Costing over 500 million Yuan (approximately 77 million USD), the Shi Yan-6 is recognised as a key asset among China’s 3000-tonne deep ocean research vessels.
This three-month voyage driven by multi-disciplinary seeks to gather extensive fundamental data It aims to study and uncover how dynamic processes impact the bio-geochemical cycles, ecosystems, and sedimentary processes in the region, elucidate the geographical patterns of biodiversity, understand the response of biological communities to physical processes and gain insights to paleoclimate changes.

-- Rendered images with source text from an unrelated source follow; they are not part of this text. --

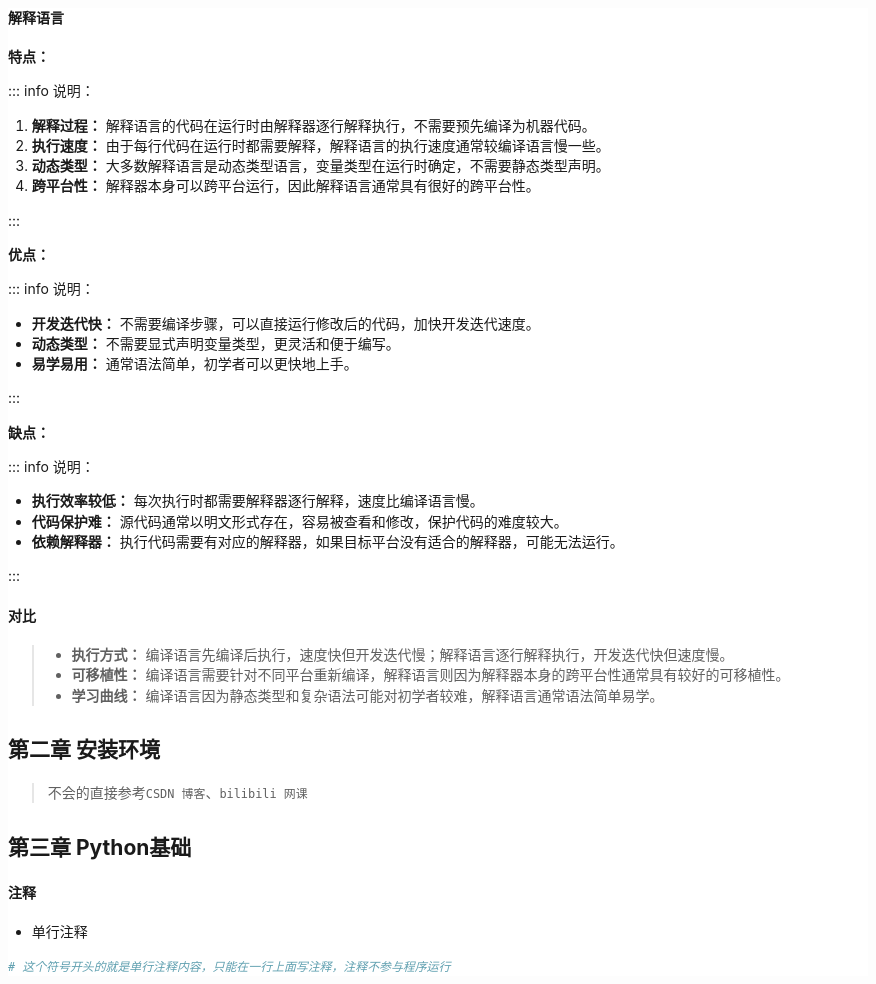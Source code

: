 #### 解释语言

**特点：**

::: info 说明：

1. **解释过程：** 解释语言的代码在运行时由解释器逐行解释执行，不需要预先编译为机器代码。
2. **执行速度：** 由于每行代码在运行时都需要解释，解释语言的执行速度通常较编译语言慢一些。
3. **动态类型：** 大多数解释语言是动态类型语言，变量类型在运行时确定，不需要静态类型声明。
4. **跨平台性：** 解释器本身可以跨平台运行，因此解释语言通常具有很好的跨平台性。

:::

**优点：**

::: info 说明：

- **开发迭代快：** 不需要编译步骤，可以直接运行修改后的代码，加快开发迭代速度。
- **动态类型：** 不需要显式声明变量类型，更灵活和便于编写。
- **易学易用：** 通常语法简单，初学者可以更快地上手。

:::

**缺点：**

::: info 说明：

- **执行效率较低：** 每次执行时都需要解释器逐行解释，速度比编译语言慢。
- **代码保护难：** 源代码通常以明文形式存在，容易被查看和修改，保护代码的难度较大。
- **依赖解释器：** 执行代码需要有对应的解释器，如果目标平台没有适合的解释器，可能无法运行。

:::

#### 对比

>- **执行方式：** 编译语言先编译后执行，速度快但开发迭代慢；解释语言逐行解释执行，开发迭代快但速度慢。
>- **可移植性：** 编译语言需要针对不同平台重新编译，解释语言则因为解释器本身的跨平台性通常具有较好的可移植性。
>- **学习曲线：** 编译语言因为静态类型和复杂语法可能对初学者较难，解释语言通常语法简单易学。





## 第二章 安装环境

> 不会的直接参考`CSDN 博客`、`bilibili 网课`



## 第三章 Python基础



#### 注释

- 单行注释

```python
# 这个符号开头的就是单行注释内容，只能在一行上面写注释，注释不参与程序运行
```
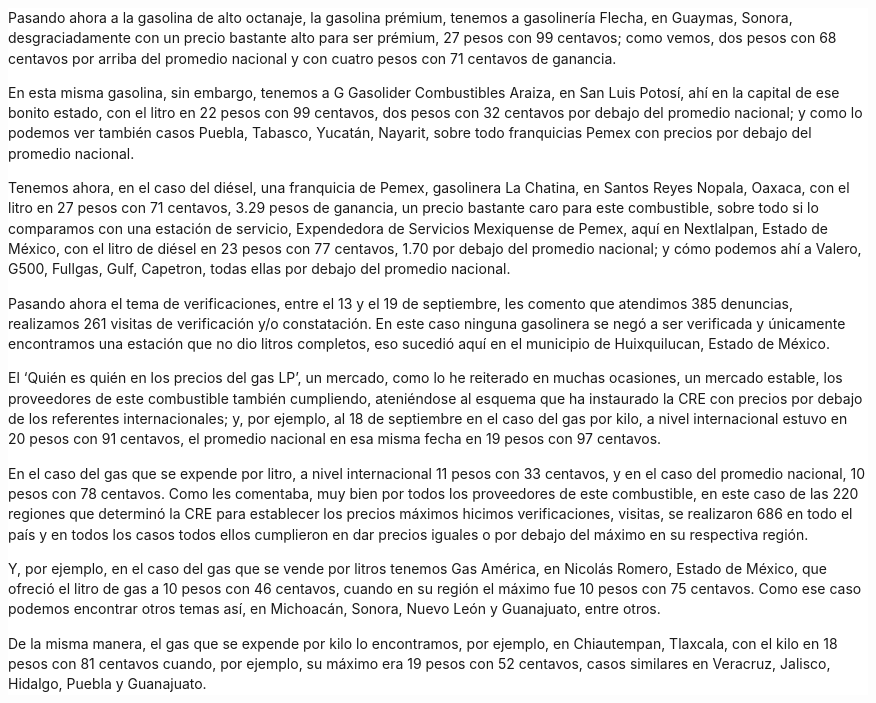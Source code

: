 Pasando ahora a la gasolina de alto octanaje, la gasolina prémium, tenemos a
gasolinería Flecha, en Guaymas, Sonora, desgraciadamente con un precio
bastante alto para ser prémium, 27 pesos con 99 centavos; como vemos, dos
pesos con 68 centavos por arriba del promedio nacional y con cuatro pesos con
71 centavos de ganancia.

En esta misma gasolina, sin embargo, tenemos a G Gasolider Combustibles
Araiza, en San Luis Potosí, ahí en la capital de ese bonito estado, con el
litro en 22 pesos con 99 centavos, dos pesos con 32 centavos por debajo del
promedio nacional; y como lo podemos ver también casos Puebla, Tabasco,
Yucatán, Nayarit, sobre todo franquicias Pemex con precios por debajo del
promedio nacional.

Tenemos ahora, en el caso del diésel, una franquicia de Pemex, gasolinera La
Chatina, en Santos Reyes Nopala, Oaxaca, con el litro en 27 pesos con 71
centavos, 3.29 pesos de ganancia, un precio bastante caro para este
combustible, sobre todo si lo comparamos con una estación de servicio,
Expendedora de Servicios Mexiquense de Pemex, aquí en Nextlalpan, Estado de
México, con el litro de diésel en 23 pesos con 77 centavos, 1.70 por debajo
del promedio nacional; y cómo podemos ahí a Valero, G500, Fullgas, Gulf,
Capetron, todas ellas por debajo del promedio nacional.

Pasando ahora el tema de verificaciones, entre el 13 y el 19 de septiembre,
les comento que atendimos 385 denuncias, realizamos 261 visitas de
verificación y/o constatación. En este caso ninguna gasolinera se negó a ser
verificada y únicamente encontramos una estación que no dio litros completos,
eso sucedió aquí en el municipio de Huixquilucan, Estado de México.

El ‘Quién es quién en los precios del gas LP’, un mercado, como lo he
reiterado en muchas ocasiones, un mercado estable, los proveedores de este
combustible también cumpliendo, ateniéndose al esquema que ha instaurado la
CRE con precios por debajo de los referentes internacionales; y, por ejemplo,
al 18 de septiembre en el caso del gas por kilo, a nivel internacional estuvo
en 20 pesos con 91 centavos, el promedio nacional en esa misma fecha en 19
pesos con 97 centavos.

En el caso del gas que se expende por litro, a nivel internacional 11 pesos
con 33 centavos, y en el caso del promedio nacional, 10 pesos con 78 centavos.
Como les comentaba, muy bien por todos los proveedores de este combustible, en
este caso de las 220 regiones que determinó la CRE para establecer los precios
máximos hicimos verificaciones, visitas, se realizaron 686 en todo el país y
en todos los casos todos ellos cumplieron en dar precios iguales o por debajo
del máximo en su respectiva región.

Y, por ejemplo, en el caso del gas que se vende por litros tenemos Gas
América, en Nicolás Romero, Estado de México, que ofreció el litro de gas a 10
pesos con 46 centavos, cuando en su región el máximo fue 10 pesos con 75
centavos. Como ese caso podemos encontrar otros temas así, en Michoacán,
Sonora, Nuevo León y Guanajuato, entre otros.

De la misma manera, el gas que se expende por kilo lo encontramos, por
ejemplo, en Chiautempan, Tlaxcala, con el kilo en 18 pesos con 81 centavos
cuando, por ejemplo, su máximo era 19 pesos con 52 centavos, casos similares
en Veracruz, Jalisco, Hidalgo, Puebla y Guanajuato.
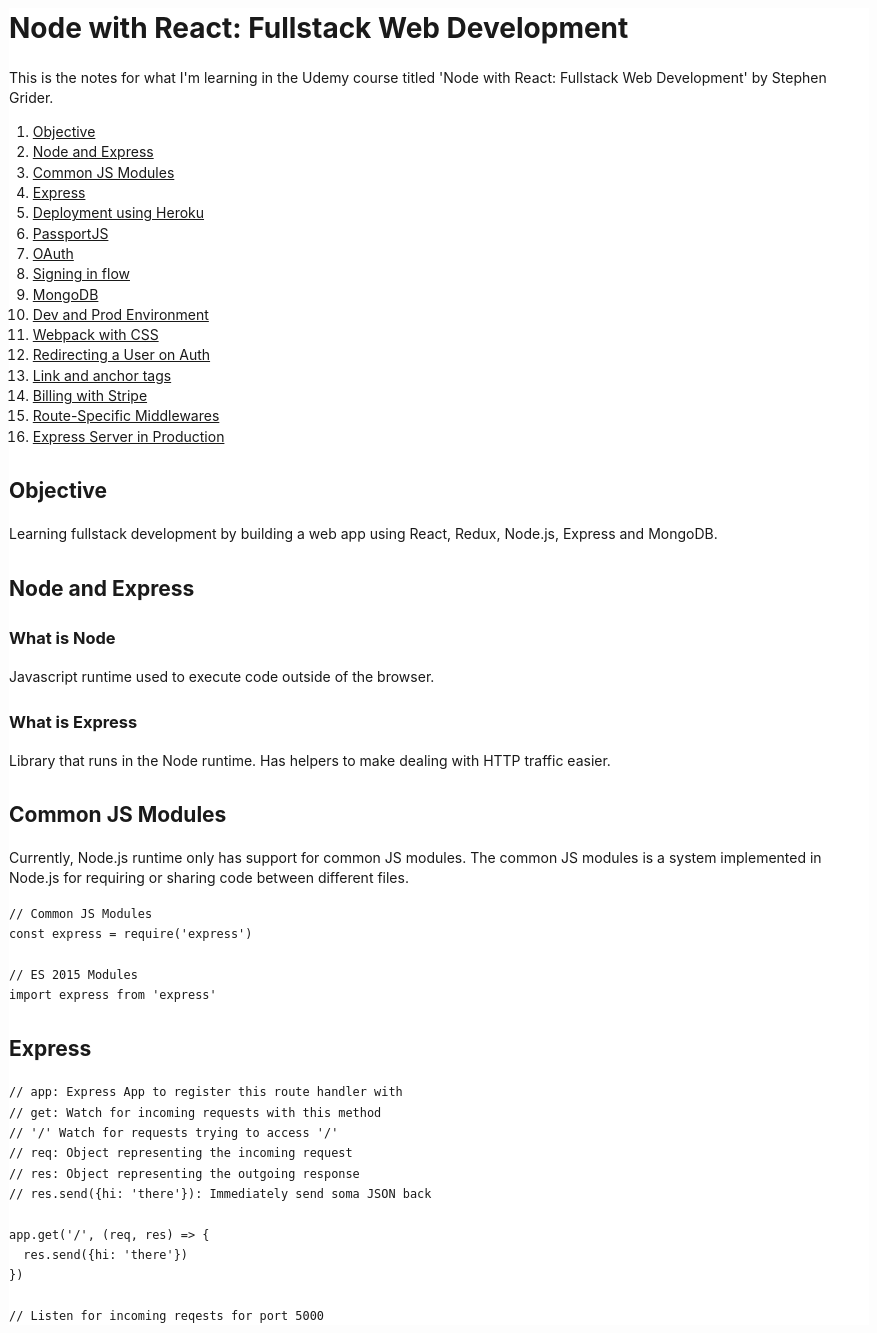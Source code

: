 # Node with React: Fullstack Web Development
This is the notes for what I'm learning in the Udemy course titled 'Node with React: Fullstack Web Development' by Stephen Grider.

1. [Objective](#Objective)
2. [Node and Express](#Node-and-Express)
3. [Common JS Modules](#Common-JS-Modules)
4. [Express](#Express)
5. [Deployment using Heroku](#Deployment-using-Heroku)
6. [PassportJS](#PassportJS)
7. [OAuth](#OAuth)
8. [Signing in flow](#Signing-in-flow)
9. [MongoDB](#MongoDB)
10. [Dev and Prod Environment](#Dev-and-Prod-Environment)
11. [Webpack with CSS](#Webpack-with-CSS)
12. [Redirecting a User on Auth](#Redirecting-a-User-on-Auth)
13. [Link and anchor tags](#Link-and-anchor-tags)
14. [Billing with Stripe](#Billing-with-Stripe)
15. [Route-Specific Middlewares](#Route---Specific-Middlewares)
16. [Express Server in Production](Express-Server-in-Production)



## Objective
Learning fullstack development by building a web app using React, Redux, Node.js, Express and MongoDB.

## Node and Express
### What is Node
Javascript runtime used to execute code outside of the browser.

### What is Express
Library that runs in the Node runtime. Has helpers to make dealing with HTTP traffic easier.

## Common JS Modules
Currently, Node.js runtime only has support for common JS modules. The common JS modules is a system implemented in Node.js for requiring or sharing code between different files.

```
// Common JS Modules
const express = require('express')

// ES 2015 Modules
import express from 'express'
```

## Express

```
// app: Express App to register this route handler with
// get: Watch for incoming requests with this method
// '/' Watch for requests trying to access '/'
// req: Object representing the incoming request
// res: Object representing the outgoing response
// res.send({hi: 'there'}): Immediately send soma JSON back

app.get('/', (req, res) => {
  res.send({hi: 'there'})
})

// Listen for incoming reqests for port 5000
```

This expedition is expected to enhance scientific research collaboration with nations along the Maritime Silk Road (A component of the Chinese Belt and Road Initiative), contributing to the integration of science and education support of the BRI, according to China.
According to Commodore Anil Jai Singh of the Indian Navy, “These are primarily civilian ships and not military vessels, so there is no objection to their presence on the high seas.” The Naval officer is also the Vice-President of the National Maritime Foundation (NMF).
This essentially means that as long as these vessels remain outside Indian waters, China or any other nation can carry out their activity research without issues. While conducting maritime research in international waters is not restricted under the UNCLOS (United Nations Convention on Law of Sea), states are required to seek permission six months in advance for the research in the Exclusive Economic Zone (EEZ) or Continental Shelf.
“With the People Liberation Army Navy (PLAN-Chinese Navy) expanding its presence in the Indian Ocean Region (IOR), Chinese research vessels frequently make trips to the region, primarily in the Indian Ocean Region (eastern IOR). In 2019, they have encroached into India’s Exclusive Economic Zone and have prompted the intervention of the Indian Navy,” Commodore Singh said.